From 652d60a5cdcc23c2a96b86467ce6f08dd50bef9b Mon Sep 17 00:00:00 2001
From: =?UTF-8?q?Mike=20F=C3=A4hrmann?= <mike_faehrmann@web.de>
Date: Thu, 9 Apr 2015 16:13:00 +0200
Subject: [PATCH] implement new extractor-module selection

---
 gallery_dl/download.py | 89 ++++++++++++++++++++++--------------------
 1 file changed, 47 insertions(+), 42 deletions(-)

diff --git a/gallery_dl/download.py b/gallery_dl/download.py
index 04f0ca5b..f73cbb72 100644
--- a/gallery_dl/download.py
+++ b/gallery_dl/download.py
@@ -9,7 +9,6 @@
 import os
 import sys
 import re
-import sqlite3
 import importlib
 
 from .extractor.common import Message
@@ -133,51 +132,57 @@ class ExtractorFinder():
 
     def __init__(self, config):
         self.config = config
-        self.match_list = list()
-        if "database" in config["general"]:
-            path = os.path.expanduser(config["general"]["database"])
-            conn = sqlite3.connect(path)
-            self.load_from_database(conn)
-        self.load_from_config(config)
 
     def get_for_url(self, url):
-        # TODO: implement general case
-        module = importlib.import_module(".extractor.8chan", __package__)
-        for pattern in module.info["pattern"]:
-            match = re.match(pattern, url)
-            if match:
-                klass = getattr(module, module.info["extractor"])
-                return klass(match, self.config), module.info
-        print("pattern mismatch")
-        sys.exit()
+        name, match = self.find_pattern_match(url)
+        if match:
+            module = importlib.import_module(".extractor." + name, __package__)
+            klass = getattr(module, module.info["extractor"])
+            return klass(match, self.config), module.info
+        else:
+            print("pattern mismatch")
+            return None
 
-    def match(self, url):
-        for category, regex in self.match_list:
-            match = regex.match(url)
-            if match:
-                module = importlib.import_module("."+category, __package__)
-                return module.Extractor(match, self.config)
+    def find_pattern_match(self, url):
+        for category in self.config:
+            for key, value in self.config[category].items():
+                if(key.startswith("regex")):
+                    print(value)
+                    match = re.match(value, url)
+                    if match:
+                        return category, match
+        for name, info in self.extractor_metadata():
+            for pattern in info["pattern"]:
+                print(pattern)
+                match = re.match(pattern, url)
+                if match:
+                    return name, match
         return None
 
-    def load_from_database(self, db):
-        query = (
-            "SELECT regex.re, category.name "
-            "FROM   regex JOIN category "
-            "ON     regex.category_id = category.id"
-        )
-        for row in db.execute(query):
-            self.add_match(row[1], row[0])

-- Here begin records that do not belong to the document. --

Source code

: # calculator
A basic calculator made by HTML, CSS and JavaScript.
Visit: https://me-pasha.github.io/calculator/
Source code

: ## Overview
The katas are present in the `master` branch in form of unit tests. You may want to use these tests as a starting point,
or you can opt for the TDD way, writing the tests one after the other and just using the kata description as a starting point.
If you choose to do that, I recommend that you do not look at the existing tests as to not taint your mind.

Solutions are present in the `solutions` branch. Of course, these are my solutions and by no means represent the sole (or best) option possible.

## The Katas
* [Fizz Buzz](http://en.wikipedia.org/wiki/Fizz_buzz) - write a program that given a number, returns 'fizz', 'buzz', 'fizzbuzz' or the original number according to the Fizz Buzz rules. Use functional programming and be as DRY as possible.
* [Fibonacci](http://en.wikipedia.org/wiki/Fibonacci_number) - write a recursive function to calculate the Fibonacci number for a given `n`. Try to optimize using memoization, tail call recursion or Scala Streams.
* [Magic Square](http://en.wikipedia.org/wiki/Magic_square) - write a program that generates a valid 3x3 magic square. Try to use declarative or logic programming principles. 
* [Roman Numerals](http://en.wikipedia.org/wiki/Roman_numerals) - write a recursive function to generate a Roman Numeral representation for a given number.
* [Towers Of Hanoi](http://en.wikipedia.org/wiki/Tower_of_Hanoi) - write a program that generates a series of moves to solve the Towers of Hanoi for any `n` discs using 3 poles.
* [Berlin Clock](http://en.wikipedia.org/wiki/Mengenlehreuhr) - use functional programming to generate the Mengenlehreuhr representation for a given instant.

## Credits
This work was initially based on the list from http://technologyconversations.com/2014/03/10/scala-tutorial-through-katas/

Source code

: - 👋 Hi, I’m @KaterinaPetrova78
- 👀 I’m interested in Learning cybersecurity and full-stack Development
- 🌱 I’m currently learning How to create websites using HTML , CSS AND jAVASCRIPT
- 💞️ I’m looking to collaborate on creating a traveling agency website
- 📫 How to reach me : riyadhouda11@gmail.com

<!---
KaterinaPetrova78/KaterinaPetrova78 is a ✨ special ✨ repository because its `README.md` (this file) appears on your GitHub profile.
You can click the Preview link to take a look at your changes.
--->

+    def extractor_metadata(self):
+        path = os.path.join(os.path.dirname(__file__), "extractor")
+        for name in os.listdir(path):
+            extractor_path = os.path.join(path, name)
+            info = self.get_info_dict(extractor_path)
+            if info is not None:
+                yield os.path.splitext(name)[0], info
 
-    def load_from_config(self, conf):
-        for category in conf:
-            for key, value in conf[category].items():
-                if(key.startswith("regex")):
-                    self.add_match(category, value)
-
-    def add_match(self, category, regex):
+    @staticmethod
+    def get_info_dict(extractor_path):
         try:
-            # print(category, regex)
-            self.match_list.append( (category, re.compile(regex)) )
-        except:
-            print("[Warning] [{0}] failed to compile regular expression '{1}'"
-                  .format(category, regex))
+            with open(extractor_path) as f:
+                for index in range(30):
+                    line = next(f)
+                    if line.startswith("info ="):
+                        break
+                else:
+                    return None
+
+                info = [line[6:]]
+                for line in f:
+                    info.append(line)
+                    if line.startswith("}"):
+                        break
+        except (StopIteration, OSError):
+            return None
+        return eval("".join(info))